Show every line from the data below that includes "quality".

[Document images with source code]
--------------------
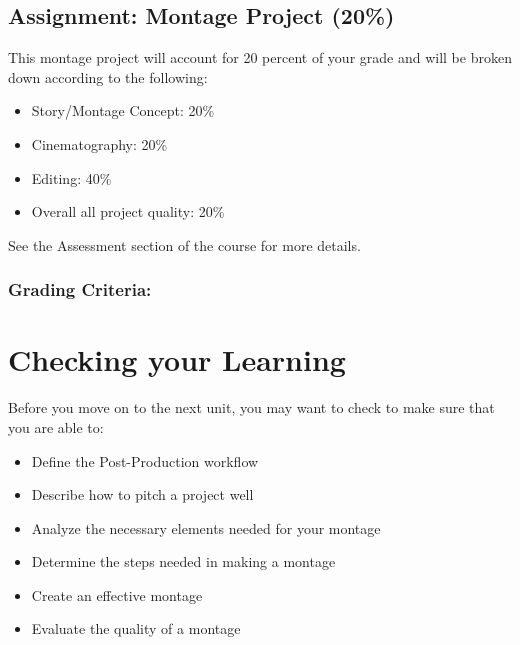 \documentclass[
]{book}
\providecommand{\tightlist}{%
  \setlength{\itemsep}{0pt}\setlength{\parskip}{0pt}}
\begin{document}
\begin{assessment}
\hypertarget{assignment-montage-project-20}{%
\subsection*{Assignment: Montage Project (20\%)}\label{assignment-montage-project-20}}

This montage project will account for 20 percent of your grade and will be broken down according to the following:

\begin{itemize}
\tightlist
\item
  Story/Montage Concept: 20\%\\
\item
  Cinematography: 20\%\\
\item
  Editing: 40\%\\
\item
  Overall all project quality: 20\%
\end{itemize}

See the Assessment section of the course for more details.

\hypertarget{grading-criteria}{%
\subsubsection*{Grading Criteria:}\label{grading-criteria}}
\end{assessment}

\hypertarget{checking-your-learning-6}{%
\section*{Checking your Learning}\label{checking-your-learning-6}}

\begin{progress}
Before you move on to the next unit, you may want to check to make sure that you are able to:

\begin{itemize}
\tightlist
\item
  Define the Post-Production workflow\\
\item
  Describe how to pitch a project well\\
\item
  Analyze the necessary elements needed for your montage\\
\item
  Determine the steps needed in making a montage\\
\item
  Create an effective montage\\
\item
  Evaluate the quality of a montage
\end{itemize}
\end{progress}
\end{document}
--------------------
ANSWER TO THIS EXERCISE.
  Overall all project quality: 20\%
  Evaluate the quality of a montage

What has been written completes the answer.